## SUPPLIED ENTRIES
☆ ☆ ☆

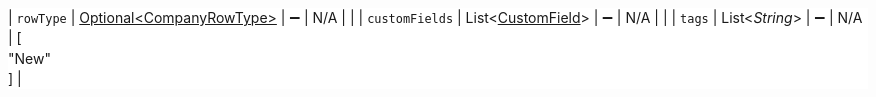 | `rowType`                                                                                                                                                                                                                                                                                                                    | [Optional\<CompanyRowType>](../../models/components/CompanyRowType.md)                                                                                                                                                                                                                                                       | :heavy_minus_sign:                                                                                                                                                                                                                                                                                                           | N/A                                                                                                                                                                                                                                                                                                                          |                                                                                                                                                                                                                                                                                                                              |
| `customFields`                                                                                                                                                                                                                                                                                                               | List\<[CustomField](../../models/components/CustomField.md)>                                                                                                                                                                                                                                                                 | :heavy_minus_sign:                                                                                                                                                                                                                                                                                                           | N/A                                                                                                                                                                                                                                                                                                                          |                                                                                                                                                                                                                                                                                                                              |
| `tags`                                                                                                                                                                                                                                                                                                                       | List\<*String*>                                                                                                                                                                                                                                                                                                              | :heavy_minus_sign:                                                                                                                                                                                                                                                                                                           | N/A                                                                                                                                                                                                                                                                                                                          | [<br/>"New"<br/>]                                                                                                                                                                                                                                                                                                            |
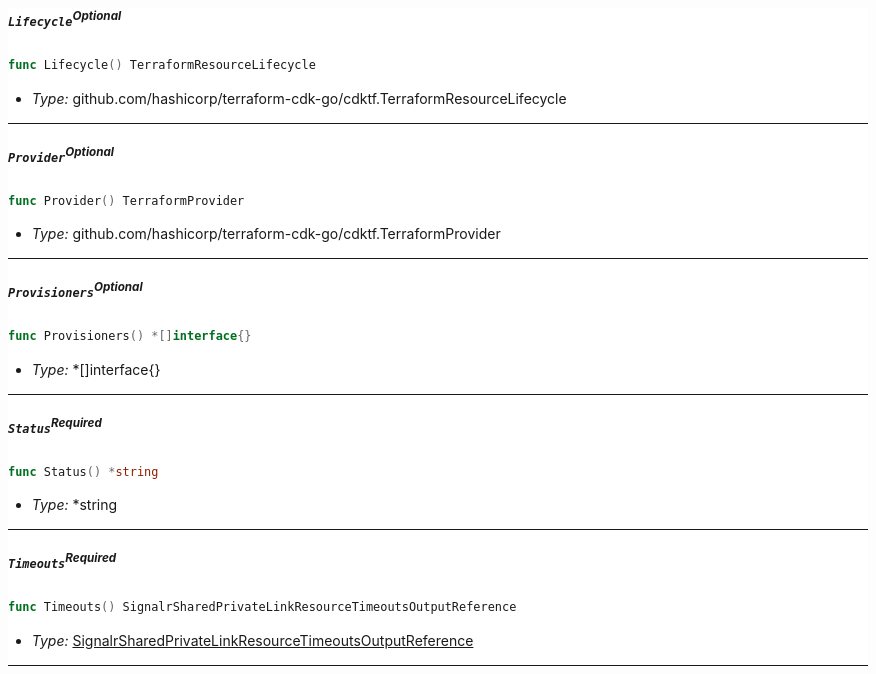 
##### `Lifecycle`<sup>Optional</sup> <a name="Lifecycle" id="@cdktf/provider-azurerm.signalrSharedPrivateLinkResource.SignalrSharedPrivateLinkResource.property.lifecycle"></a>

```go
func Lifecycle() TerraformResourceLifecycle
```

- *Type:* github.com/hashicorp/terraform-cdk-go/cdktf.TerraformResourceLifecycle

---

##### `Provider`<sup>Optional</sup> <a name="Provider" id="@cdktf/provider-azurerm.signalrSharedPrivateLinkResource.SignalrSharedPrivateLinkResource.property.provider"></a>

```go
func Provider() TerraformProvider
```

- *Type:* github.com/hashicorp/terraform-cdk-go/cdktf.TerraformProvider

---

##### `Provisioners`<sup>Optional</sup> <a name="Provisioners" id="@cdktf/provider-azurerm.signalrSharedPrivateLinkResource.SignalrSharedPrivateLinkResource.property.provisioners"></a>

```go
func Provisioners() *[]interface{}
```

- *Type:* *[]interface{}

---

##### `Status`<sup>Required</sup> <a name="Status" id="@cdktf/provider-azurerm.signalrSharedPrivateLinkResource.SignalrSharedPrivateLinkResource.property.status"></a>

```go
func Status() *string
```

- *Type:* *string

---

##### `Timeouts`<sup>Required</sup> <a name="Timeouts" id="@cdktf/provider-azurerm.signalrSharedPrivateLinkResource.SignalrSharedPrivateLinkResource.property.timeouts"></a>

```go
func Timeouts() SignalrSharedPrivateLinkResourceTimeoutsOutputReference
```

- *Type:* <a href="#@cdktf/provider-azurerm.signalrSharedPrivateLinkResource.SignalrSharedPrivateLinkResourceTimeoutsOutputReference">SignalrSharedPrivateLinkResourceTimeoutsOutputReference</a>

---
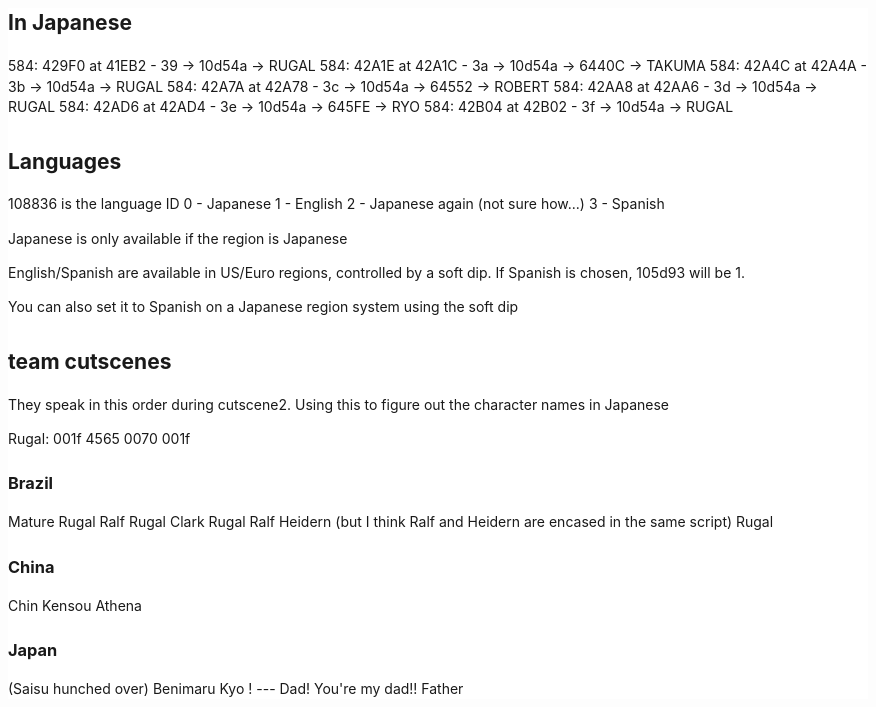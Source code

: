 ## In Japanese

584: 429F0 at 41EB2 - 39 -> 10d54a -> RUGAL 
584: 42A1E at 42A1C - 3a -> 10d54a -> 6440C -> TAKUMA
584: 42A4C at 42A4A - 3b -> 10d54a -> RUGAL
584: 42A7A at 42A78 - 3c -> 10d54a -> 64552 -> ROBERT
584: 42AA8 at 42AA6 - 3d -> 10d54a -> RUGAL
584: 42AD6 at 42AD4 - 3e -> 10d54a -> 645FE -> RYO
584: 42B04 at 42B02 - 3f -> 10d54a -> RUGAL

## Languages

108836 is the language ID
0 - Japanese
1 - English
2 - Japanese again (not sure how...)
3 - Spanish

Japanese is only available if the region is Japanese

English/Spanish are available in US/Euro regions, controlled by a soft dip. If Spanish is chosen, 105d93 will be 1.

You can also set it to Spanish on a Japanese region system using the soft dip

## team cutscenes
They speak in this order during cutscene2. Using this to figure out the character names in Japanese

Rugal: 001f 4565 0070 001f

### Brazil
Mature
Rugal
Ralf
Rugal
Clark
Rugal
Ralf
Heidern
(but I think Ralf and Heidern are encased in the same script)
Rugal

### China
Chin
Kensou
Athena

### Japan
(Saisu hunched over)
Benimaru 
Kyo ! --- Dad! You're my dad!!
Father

☆ ☆ ☆

## TASK STATEMENT
The reply must consist solely of the lines from the one containing "English/Spanish are available" through the last line in the material above, reproduced exactly.

## OUTPUT FOR THIS EXERCISE
English/Spanish are available in US/Euro regions, controlled by a soft dip. If Spanish is chosen, 105d93 will be 1.

You can also set it to Spanish on a Japanese region system using the soft dip

## team cutscenes
They speak in this order during cutscene2. Using this to figure out the character names in Japanese

Rugal: 001f 4565 0070 001f

### Brazil
Mature
Rugal
Ralf
Rugal
Clark
Rugal
Ralf
Heidern
(but I think Ralf and Heidern are encased in the same script)
Rugal

### China
Chin
Kensou
Athena

### Japan
(Saisu hunched over)
Benimaru 
Kyo ! --- Dad! You're my dad!!
Father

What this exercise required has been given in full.